Il descendit de moto, prit les valises du porte-paquets et tendit la moto à un garçon de douze ou treize ans qui l'attendait. Le garçon le salua d'un hochement de tête silencieux. Peter fourra une poignée de bahts moites dans la main tendue du gamin et lui dit en thaï hésitant de ne pas se garer trop loin.

Un groupe de jeunes hommes en uniforme de cuisinier étaient accroupis contre le mur près de l'entrée de service, fumant et parlant à haute voix. Ils ignorèrent complètement Peter lorsqu'il entra avec la plus grande nonchalance possible.

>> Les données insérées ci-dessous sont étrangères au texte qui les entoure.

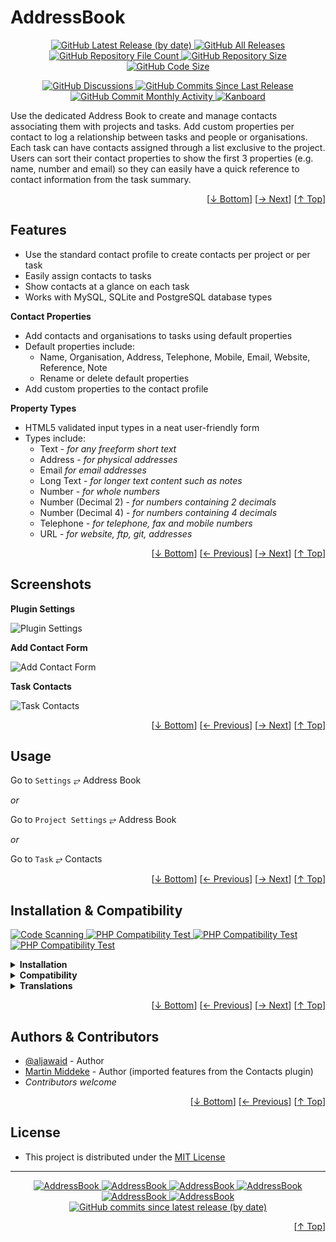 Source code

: <h1 name="user-content-readme-top">AddressBook</h1>
<p align="center">
    <a href="https://github.com/aljawaid/AddressBook/releases">
        <img src="https://img.shields.io/github/v/release/aljawaid/AddressBook?style=for-the-badge&color=brightgreen" alt="GitHub Latest Release (by date)" title="GitHub Latest Release (by date)">
    </a>
    <a href="https://github.com/aljawaid/AddressBook/releases">
        <img src="https://img.shields.io/github/downloads/aljawaid/AddressBook/total?style=for-the-badge&color=orange" alt="GitHub All Releases" title="GitHub All Downloads">
    </a>
    <a href="https://github.com/aljawaid/AddressBook/releases">
        <img src="https://img.shields.io/github/directory-file-count/aljawaid/AddressBook?style=for-the-badge&color=orange" alt="GitHub Repository File Count" title="GitHub Repository File Count">
    </a>
    <a href="https://github.com/aljawaid/AddressBook/releases">
        <img src="https://img.shields.io/github/repo-size/aljawaid/AddressBook?style=for-the-badge&color=orange" alt="GitHub Repository Size" title="GitHub Repository Size">
    </a>
    <a href="https://github.com/aljawaid/AddressBook/releases">
        <img src="https://img.shields.io/github/languages/code-size/aljawaid/AddressBook?style=for-the-badge&color=orange" alt="GitHub Code Size" title="GitHub Code Size">
    </a>
</p>
<p align="center">
    <a href="https://github.com/aljawaid/AddressBook/discussions">
        <img src="https://img.shields.io/github/discussions/aljawaid/AddressBook?style=for-the-badge&color=blue" alt="GitHub Discussions" title="Read Discussions">
    </a>
    <a href="https://github.com/aljawaid/AddressBook/compare">
        <img src="https://img.shields.io/github/commits-since/aljawaid/AddressBook/latest?include_prereleases&style=for-the-badge&color=blue" alt="GitHub Commits Since Last Release" title="GitHub Commits Since Last Release">
    </a>
    <a href="https://github.com/aljawaid/AddressBook/compare">
        <img src="https://img.shields.io/github/commit-activity/m/aljawaid/AddressBook?style=for-the-badge&color=blue" alt="GitHub Commit Monthly Activity" title="GitHub Commit Monthly Activity">
    </a>
    <a href="https://github.com/kanboard/kanboard" title="Kanboard - Kanban Project Management Software">
        <img src="https://img.shields.io/badge/Plugin%20for-kanboard-D40000?style=for-the-badge&labelColor=000000" alt="Kanboard">
    </a>
</p>

Use the dedicated Address Book to create and manage contacts associating them with projects and tasks. Add custom properties per contact to log a relationship between tasks and people or organisations. Each task can have contacts assigned through a list exclusive to the project. Users can sort their contact properties to show the first 3 properties (e.g. name, number and email) so they can easily have a quick reference to contact information from the task summary.

<p align="right">[<a href="#user-content-readme-bottom">&#8595; Bottom</a>] [<a href="#screenshots">&#8594; Next</a>] [<a href="#user-content-readme-top">&#8593; Top</a>]</p>

## Features

- Use the standard contact profile to create contacts per project or per task
- Easily assign contacts to tasks
- Show contacts at a glance on each task
- Works with MySQL, SQLite and PostgreSQL database types

**Contact Properties**
- Add contacts and organisations to tasks using default properties
- Default properties include:
  - Name, Organisation, Address, Telephone, Mobile, Email, Website, Reference, Note
  - Rename or delete default properties
- Add custom properties to the contact profile

**Property Types**
- HTML5 validated input types in a neat user-friendly form
- Types include:
  - Text - _for any freeform short text_
  - Address - _for physical addresses_
  - Email _for email addresses_
  - Long Text - _for longer text content such as notes_
  - Number - _for whole numbers_
  - Number (Decimal 2) - _for numbers containing 2 decimals_
  - Number (Decimal 4) - _for numbers containing 4 decimals_
  - Telephone - _for telephone, fax and mobile numbers_
  - URL - _for website, ftp, git, addresses_

<p align="right">[<a href="#user-content-readme-bottom">&#8595; Bottom</a>] [<a href="#features">&#8592; Previous</a>] [<a href="#usage">&#8594; Next</a>] [<a href="#user-content-readme-top">&#8593; Top</a>]</p>

## Screenshots

**Plugin Settings**  

![Plugin Settings](../master/Screenshots/screenshot-plugin-settings.png)

**Add Contact Form**  

![Add Contact Form](../master/Screenshots/screenshot-add-contact-form.png)

**Task Contacts**  

![Task Contacts](../master/Screenshots/screenshot-task-contacts.png)

<p align="right">[<a href="#user-content-readme-bottom">&#8595; Bottom</a>] [<a href="#features">&#8592; Previous</a>] [<a href="#installation--compatibility">&#8594; Next</a>] [<a href="#user-content-readme-top">&#8593; Top</a>]</p>

## Usage

Go to `Settings` &#10562; Address Book

_or_

Go to `Project Settings` &#10562; Address Book

_or_

Go to `Task` &#10562; Contacts

<p align="right">[<a href="#user-content-readme-bottom">&#8595; Bottom</a>] [<a href="#screenshots">&#8592; Previous</a>] [<a href="#authors--contributors">&#8594; Next</a>] [<a href="#user-content-readme-top">&#8593; Top</a>]</p>

## Installation & Compatibility

<p align="left">
    <a href="https://github.com/aljawaid/AddressBook/actions/workflows/linter.yml">
        <img src="https://github.com/aljawaid/AddressBook/actions/workflows/linter.yml/badge.svg?branch=master&event=push" alt="Code Scanning" title="View Test">
    </a>
    <a href="https://github.com/aljawaid/AddressBook/actions/workflows/php-compatibility-7.4.yaml">
        <img src="https://github.com/aljawaid/AddressBook/actions/workflows/php-compatibility-7.4.yaml/badge.svg?branch=master&event=push" alt="PHP Compatibility Test" title="View Test">
    </a>
    <a href="https://github.com/aljawaid/AddressBook/actions/workflows/php-compatibility-8.0.yaml">
        <img src="https://github.com/aljawaid/AddressBook/actions/workflows/php-compatibility-8.0.yaml/badge.svg?branch=master&event=push" alt="PHP Compatibility Test" title="View Test">
    </a>
    <a href="https://github.com/aljawaid/AddressBook/actions/workflows/php-compatibility-8.2.yaml">
        <img src="https://github.com/aljawaid/AddressBook/actions/workflows/php-compatibility-8.2.yaml/badge.svg?branch=master&event=push" alt="PHP Compatibility Test" title="View Test">
    </a>
</p>

<details>
    <summary><strong>Installation</strong></summary>

- Install via the **[Kanboard](https://github.com/kanboard/kanboard "Kanboard - Kanban Project Management Software") Plugin Directory** or see [INSTALL.md](../master/INSTALL.md)
- Read the full [**Changelog**](../master/changelog.md "See changes") to see the latest updates

</details>
<details>
    <summary><strong>Compatibility</strong></summary>

- Requires [Kanboard](https://github.com/kanboard/kanboard "Kanboard - Kanban Project Management Software") ≥`1.2.20`
- **Other Plugins & Action Plugins**
  - _No known issues_
- **Core Files & Templates**
  - _No template overrides_
  - Database Changes:
    - `01` New database table created as `address_book_contacts_items`
    - `01` New database table created as `address_book_contacts_contact`
    - `01` New database table created as `address_book_contacts_task_has_contact`

</details>
<details>
    <summary><strong>Translations</strong></summary>

- _Starter template available_

</details>

<p align="right">[<a href="#user-content-readme-bottom">&#8595; Bottom</a>] [<a href="#usage">&#8592; Previous</a>] [<a href="#license">&#8594; Next</a>] [<a href="#user-content-readme-top">&#8593; Top</a>]</p>

## Authors & Contributors

- [@aljawaid](https://github.com/aljawaid) - Author
- [Martin Middeke](https://github.com/Busfreak/plugin-contacts) - Author (imported features from the Contacts plugin)
- _Contributors welcome_

<p align="right">[<a href="#user-content-readme-bottom">&#8595; Bottom</a>] [<a href="#installation--compatibility">&#8592; Previous</a>] [<a href="#user-content-readme-top">&#8593; Top</a>]</p>

## License

- This project is distributed under the [MIT License](../master/LICENSE "Read The MIT license")

---

<p align="center">
    <a href="https://github.com/aljawaid/AddressBook/stargazers" title="View Stargazers">
        <img src="https://img.shields.io/github/stars/aljawaid/AddressBook?logo=github&style=flat-square" alt="AddressBook">
    </a>
    <a href="https://github.com/aljawaid/AddressBook/forks" title="See Forks">
        <img src="https://img.shields.io/github/forks/aljawaid/AddressBook?logo=github&style=flat-square" alt="AddressBook">
    </a>
    <a href="https://github.com/aljawaid/AddressBook/blob/master/LICENSE" title="Read License">
        <img src="https://img.shields.io/github/license/aljawaid/AddressBook?style=flat-square" alt="AddressBook">
    </a>
    <a href="https://github.com/aljawaid/AddressBook/issues" title="Open Issues">
        <img src="https://img.shields.io/github/issues-raw/aljawaid/AddressBook?style=flat-square" alt="AddressBook">
    </a>
    <a href="https://github.com/aljawaid/AddressBook/issues?q=is%3Aissue+is%3Aclosed" title="Closed Issues">
        <img src="https://img.shields.io/github/issues-closed/aljawaid/AddressBook?style=flat-square" alt="AddressBook">
    </a>
    <a href="https://github.com/aljawaid/AddressBook/discussions" title="Read Discussions">
        <img src="https://img.shields.io/github/discussions/aljawaid/AddressBook?style=flat-square" alt="AddressBook">
    </a>
    <a href="https://github.com/aljawaid/AddressBook/compare/" title="Latest Commits">
        <img alt="GitHub commits since latest release (by date)" src="https://img.shields.io/github/commits-since/aljawaid/AddressBook/latest?style=flat-square">
    </a>
</p>
<a name="user-content-readme-bottom"></a>
<p align="right">[<a href="#user-content-readme-top">&#8593; Top</a>]</p>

La porte donnait sur l'étroite ramification d'un long couloir en ciment qui traversait le centre de la tour ouest telle une artère, offrant un accès discret à tous les espaces du rez-de-chaussée. Elle permettait au personnel de service d'apparaître – comme par magie – dès qu'un invité de marque renversait un verre, avait besoin d'aide pour trouver une compagnie discrète, ou demandait des conseils pour acheter de la cocaïne ou des sacs à main de créateur hors de prix.

À gauche, une double porte donnait sur le sauna épicé de la cuisine. À droite, les vestiaires des employés. Au passage de Peter, un trio de jolies jeunes filles apparut, venant de troquer leurs uniformes de soubrette ternes contre des tenues de club tape-à-l'œil.

Arrivé au croisement avec le couloir principal, Peter fut accueilli par un homme d'un certain âge, menu et obséquieux, coiffé d'une perruque noire brillante et vêtu d'un uniforme impeccable, cobalt et noir, des Infinity Towers. Il afficha de fausses dents blanches dans un sourire narquois, laissant échapper un étrange souffle qui sentait comme s'il avait bu le liquide bleu du bocal où le coiffeur range ses peignes.

« Bonsoir, Monsieur McClane », dit l'homme. « Ravi de vous avoir à nouveau parmi nous.»

Peter allait devoir donner un coup de pied à Jaruk et lui dire d'arrêter les films Die Hard. Mais si le petit homme avait une idée, il ne la montra pas. Il tendit simplement la main et lui tendit une lourde enveloppe gaufrée. Peter posa les valises et l'accepta.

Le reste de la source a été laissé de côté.